__YOUR ASSIGNMENT__.
The word "Global" occurs in some of the lines below; copy each of those lines.

^^^^^^^^

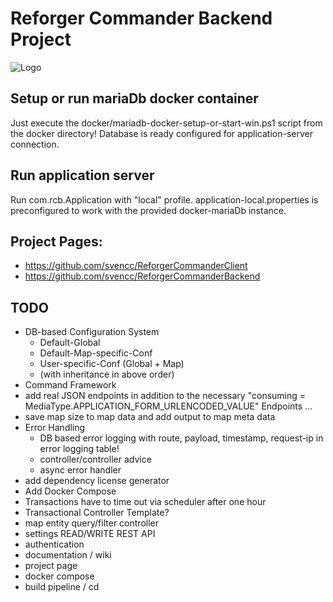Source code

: # Reforger Commander Backend Project
![Logo](md-media/logo.png)

## Setup or run mariaDb docker container
Just execute the docker/mariadb-docker-setup-or-start-win.ps1 script from the docker directory!
Database is ready configured for application-server connection.

## Run application server
Run com.rcb.Application with "local" profile. 
application-local.properties is preconfigured to work with the provided docker-mariaDb instance.

## Project Pages:
- https://github.com/svencc/ReforgerCommanderClient
- https://github.com/svencc/ReforgerCommanderBackend

## TODO
* DB-based Configuration System
  * Default-Global
  * Default-Map-specific-Conf
  * User-specific-Conf (Global + Map)
  * (with inheritance in above order)
* Command Framework
* add real JSON endpoints in addition to the necessary "consuming = MediaType.APPLICATION_FORM_URLENCODED_VALUE" Endpoints ...
* save map size to map data and add output to map meta data
* Error Handling
    * DB based error logging with route, payload, timestamp, request-ip in error logging table!
    * controller/controller advice
    * async error handler
* add dependency license generator
* Add Docker Compose
* Transactions have to time out via scheduler after one hour
* Transactional Controller Template?
* map entity query/filter controller
* settings READ/WRITE REST API
* authentication
* documentation / wiki
* project page
* docker compose
* build pipeline / cd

^^^^^^^^

__TASK RESULT__.
  * Default-Global
  * User-specific-Conf (Global + Map)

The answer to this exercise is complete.